(Saved data entries)
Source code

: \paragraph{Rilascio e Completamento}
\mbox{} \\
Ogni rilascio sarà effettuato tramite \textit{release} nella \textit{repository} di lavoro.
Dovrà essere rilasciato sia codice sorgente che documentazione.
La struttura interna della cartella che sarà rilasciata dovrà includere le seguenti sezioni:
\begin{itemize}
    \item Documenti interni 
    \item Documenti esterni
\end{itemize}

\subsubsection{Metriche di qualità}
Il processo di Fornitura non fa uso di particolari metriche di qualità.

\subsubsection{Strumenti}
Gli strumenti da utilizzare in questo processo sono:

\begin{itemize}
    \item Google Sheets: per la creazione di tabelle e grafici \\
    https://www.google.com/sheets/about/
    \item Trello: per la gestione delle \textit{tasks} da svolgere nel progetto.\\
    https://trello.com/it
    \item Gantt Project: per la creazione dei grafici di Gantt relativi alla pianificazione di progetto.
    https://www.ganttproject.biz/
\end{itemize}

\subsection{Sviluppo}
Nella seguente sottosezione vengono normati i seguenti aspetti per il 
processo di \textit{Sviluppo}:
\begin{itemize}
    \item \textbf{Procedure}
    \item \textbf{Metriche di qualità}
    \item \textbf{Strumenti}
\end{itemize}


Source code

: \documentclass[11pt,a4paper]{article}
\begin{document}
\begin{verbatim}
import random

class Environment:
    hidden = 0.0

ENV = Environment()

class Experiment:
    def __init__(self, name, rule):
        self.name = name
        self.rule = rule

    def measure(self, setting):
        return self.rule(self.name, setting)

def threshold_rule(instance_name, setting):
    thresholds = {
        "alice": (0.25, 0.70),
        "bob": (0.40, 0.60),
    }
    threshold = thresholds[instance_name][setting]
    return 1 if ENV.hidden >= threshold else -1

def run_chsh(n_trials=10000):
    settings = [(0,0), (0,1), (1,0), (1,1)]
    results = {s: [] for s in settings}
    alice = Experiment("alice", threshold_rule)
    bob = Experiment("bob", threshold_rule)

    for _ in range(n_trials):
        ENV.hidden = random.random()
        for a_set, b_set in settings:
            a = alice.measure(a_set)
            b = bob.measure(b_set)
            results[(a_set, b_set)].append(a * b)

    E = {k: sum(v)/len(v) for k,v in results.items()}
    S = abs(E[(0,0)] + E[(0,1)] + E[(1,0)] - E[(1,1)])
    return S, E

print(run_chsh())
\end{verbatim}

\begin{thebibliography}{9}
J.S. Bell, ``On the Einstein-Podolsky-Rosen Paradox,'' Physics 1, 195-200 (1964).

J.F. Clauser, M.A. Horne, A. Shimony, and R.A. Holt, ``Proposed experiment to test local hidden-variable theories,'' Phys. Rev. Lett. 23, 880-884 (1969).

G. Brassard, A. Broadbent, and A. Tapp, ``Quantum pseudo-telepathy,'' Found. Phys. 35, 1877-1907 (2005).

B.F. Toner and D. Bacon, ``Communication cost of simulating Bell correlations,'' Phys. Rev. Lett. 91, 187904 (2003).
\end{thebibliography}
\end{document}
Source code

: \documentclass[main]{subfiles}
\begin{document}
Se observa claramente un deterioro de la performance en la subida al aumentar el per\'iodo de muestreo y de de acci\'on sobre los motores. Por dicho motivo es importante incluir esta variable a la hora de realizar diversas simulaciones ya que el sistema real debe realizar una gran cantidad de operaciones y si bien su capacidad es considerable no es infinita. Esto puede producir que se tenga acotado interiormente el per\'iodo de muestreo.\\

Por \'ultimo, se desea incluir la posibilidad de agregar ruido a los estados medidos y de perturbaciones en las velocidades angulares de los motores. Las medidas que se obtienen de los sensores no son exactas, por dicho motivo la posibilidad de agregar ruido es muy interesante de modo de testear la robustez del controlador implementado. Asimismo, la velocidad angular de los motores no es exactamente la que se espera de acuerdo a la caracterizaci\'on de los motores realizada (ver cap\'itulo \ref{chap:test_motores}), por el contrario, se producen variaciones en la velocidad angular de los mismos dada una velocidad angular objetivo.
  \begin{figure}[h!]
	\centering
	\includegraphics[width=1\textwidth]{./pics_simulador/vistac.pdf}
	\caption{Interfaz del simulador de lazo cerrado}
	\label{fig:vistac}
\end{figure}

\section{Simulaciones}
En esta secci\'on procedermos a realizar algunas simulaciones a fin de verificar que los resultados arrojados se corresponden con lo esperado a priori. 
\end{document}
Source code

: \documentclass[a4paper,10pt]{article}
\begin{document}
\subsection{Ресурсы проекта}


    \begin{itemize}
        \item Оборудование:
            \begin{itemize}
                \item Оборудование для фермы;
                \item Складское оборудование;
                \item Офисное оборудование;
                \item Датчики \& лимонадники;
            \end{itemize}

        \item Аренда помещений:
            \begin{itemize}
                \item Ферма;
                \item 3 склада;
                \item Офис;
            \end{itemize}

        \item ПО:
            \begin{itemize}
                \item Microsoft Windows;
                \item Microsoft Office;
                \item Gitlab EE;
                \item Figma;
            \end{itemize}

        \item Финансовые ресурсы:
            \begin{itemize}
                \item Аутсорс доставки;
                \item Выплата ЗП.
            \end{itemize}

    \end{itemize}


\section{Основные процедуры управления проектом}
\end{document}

What you should do: Every line in the records that holds the word "subsubsection" should be copied into the answer.

Written solution:
\subsubsection{Metriche di qualità}
\subsubsection{Strumenti}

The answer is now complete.